販売の用に供する添加物の表示に係るルールの改善
   今までは販売の用に供する添加物の表示は食品衛生法のみのルールに従っていれば問題ありませんでしたが、食品表示法に統一されるにあたり、JAS法、健康増進法のルールが適用になるため、消費者向けに販売される添加物については「栄養成分表示」「内容量」「表示責任者の氏名又は名称及び住所」の表示が追加となりました。 
       
通知等に規定されている表示ルールのうち、基準に規定するもの 
   フグ食中毒対策の表示及びボツリヌス食中毒対策の表示については安全性の確保の観点から、通知による指導レベルではなく、食品表示基準で規定し、表示義務を課すべき表示ルールとしました。

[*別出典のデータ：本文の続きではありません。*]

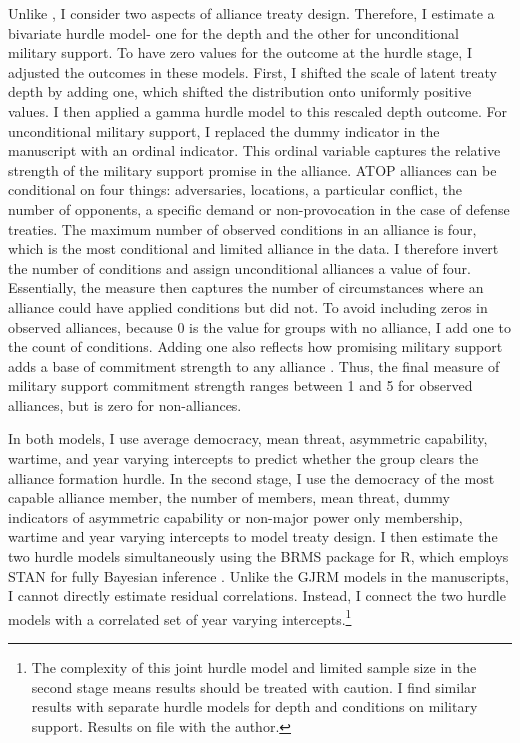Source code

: \documentclass[12pt]{article}
\begin{document}
Unlike \citet{Chibaetal2015}, I consider two aspects of alliance treaty design. 
Therefore, I estimate a bivariate hurdle model- one for the depth and the other for unconditional military support. 
To have zero values for the outcome at the hurdle stage, I adjusted the outcomes in these models. 
First, I shifted the scale of latent treaty depth by adding one, which shifted the distribution onto uniformly positive values. 
I then applied a gamma hurdle model to this rescaled depth outcome.  
For unconditional military support, I replaced the dummy indicator in the manuscript with an ordinal indicator.
This ordinal variable captures the relative strength of the military support promise in the alliance. 
ATOP alliances can be conditional on four things: adversaries, locations, a particular conflict, the number of opponents, a specific demand or non-provocation in the case of defense treaties. 
The maximum number of observed conditions in an alliance is four, which is the most conditional and limited alliance in the data. 
I therefore invert the number of conditions and assign unconditional alliances a value of four. 
Essentially, the measure then captures the number of circumstances where an alliance could have applied conditions but did not. 
To avoid including zeros in observed alliances, because 0 is the value for groups with no alliance, I add one to the count of conditions.
Adding one also reflects how promising military support adds a base of commitment strength to any alliance \citep{Morrow2000}. 
Thus, the final measure of military support commitment strength ranges between 1 and 5 for observed alliances, but is zero for non-alliances. 


In both models, I use average democracy, mean threat, asymmetric capability, wartime, and year varying intercepts to predict whether the group clears the alliance formation hurdle.
In the second stage, I use the democracy of the most capable alliance member, the number of members, mean threat, dummy indicators of asymmetric capability or non-major power only membership, wartime and year varying intercepts to model treaty design. 
I then estimate the two hurdle models simultaneously using the BRMS package for \textsf{R}, which employs STAN for fully Bayesian inference \citep{Buerkner2017}. 
Unlike the GJRM models in the manuscripts, I cannot directly estimate residual correlations.
Instead, I connect the two hurdle models with a correlated set of year varying intercepts.\footnote{The complexity of this joint hurdle model and limited sample size in the second stage means results should be treated with caution. I find similar results with separate hurdle models for depth and conditions on military support. Results on file with the author.} 
\end{document}
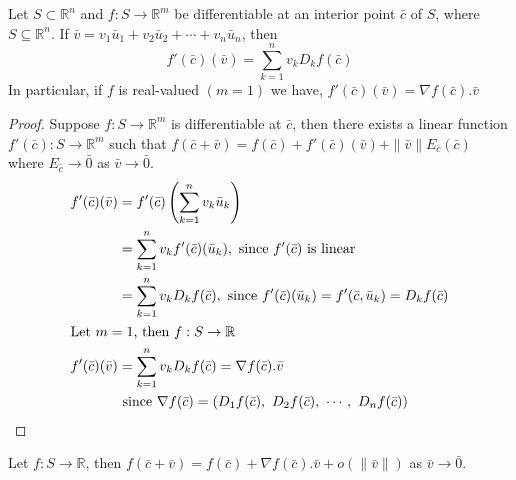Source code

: \begin{theorem}
Let $S \subset \mathbb{R}^n$ and $f : S \to \mathbb{R}^m$ be differentiable at an interior point $\bar{c}$ of $S$, where $S \subseteq \mathbb{R}^n$.
If $\bar{v} = v_1\bar{u}_1+v_2\bar{u}_2 + \cdots + v_n\bar{u}_n$, then
\[ f'(\bar{c})(\bar{v}) = \sum_{k=1}^n v_k D_k f(\bar{c}) \]
In particular, if $f$ is real-valued $(m = 1)$ we have, $f'(\bar{c})(\bar{v}) = \nabla{}f(\bar{c}).\bar{v}$
\end{theorem}
\begin{proof}
Suppose $f : S \to \mathbb{R}^m$ is differentiable at $\bar{c}$, then there exists a linear function $f'(\bar{c}) : S \to \mathbb{R}^m$ such that $f(\bar{c}+\bar{v}) = f(\bar{c}) + f'(\bar{c})(\bar{v}) + \|\bar{v}\| E_{\bar{c}}(\bar{c})$ where $E_{\bar{c}} \to \bar{0}$ as $\bar{v} \to \bar{0}$.
\begin{align*}
	f'(\bar{c})(\bar{v}) & = f'(\bar{c})\left(\sum_{k=1}^n v_k \bar{u}_k\right)\\
	& = \sum_{k=1}^n v_k f'(\bar{c})(\bar{u}_k), \text{ since $f'(\bar{c})$ is linear}\\
	& = \sum_{k=1}^n v_k D_k f(\bar{c}), \text{ since $f'(\bar{c})(\bar{u}_k) = f'(\bar{c},\bar{u}_k) = D_k f(\bar{c})$}\\
	\intertext{Let $m = 1$, then $f : S \to \mathbb{R}$ }
	f'(\bar{c})(\bar{v}) & = \sum_{k=1}^n v_k D_k f(\bar{c}) = \nabla{}f(\bar{c}).\bar{v}\\
	& \text{ since } \nabla{}f(\bar{c}) = \left( D_1f(\bar{c}),\ D_2f(\bar{c}),\ \cdots ,\ D_nf(\bar{c}) \right)
\end{align*}
\end{proof}

\begin{remark}
Let $f : S \to \mathbb{R}$, then $f(\bar{c} +\bar{v}) = f (\bar{c}) + \nabla{}f(\bar{c}).\bar{v} + o(\|\bar{v}\|)$ as $\bar{v} \to \bar{0}$.
\end{remark}

\begin{remark}
\end{remark}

 また、分かりやすい食品表示基準を策定するという観点から、基準と通知等にまたがっていた特定保健用食品の表示ルールを食品表示基準に一本化しました。
 
       
10  表示レイアウトの改善 
   表示レイアウトに関する2つの改善が行われました。
       
  1)  表示可能面積がおおむね30cm2以下の場合省略できる表示事項が食品衛生法とJAS法で異なっていましたが、食品表示法に統一するにあたり、安全性に関する表示事項(「名称」、「保存方法」、「消費期限又は賞味期限」、「表示責任者」「アレルゲン」及び「L-フェニルアラニン化合物を含む旨」)については、省略不可。その他の表示事項は省略を可能としました。    
       
  2)  JAS法の加工食品品質表示基準では原材料名の表示は食品素材と添加物を分けて多いもの順に表示するとしていましたが、消費者から食品表示と添加物の境目が何処かわからないとの要望が出て、食品表示法では食品素材と添加物を明確に分けて多いもの順に表示することとしました。明確に分ける方法としては、添加物の事項名欄を設ける方法及び添加物の事項名欄の設けない方法(記号で区分する、改行する、別欄を設ける)があります。   
       
 以上、10項目の現行ルールからの主な変更点を説明してきましたが、2020年3月31日までの経過措置期間中においては、製造所固有記号の改善を除いて、一つの商品で旧基準と新基準の混在は許されません。完全移行まであと1年切っていますので、まだ手付かずの食品事業者は早急に準備し、素早い実施をお願いします。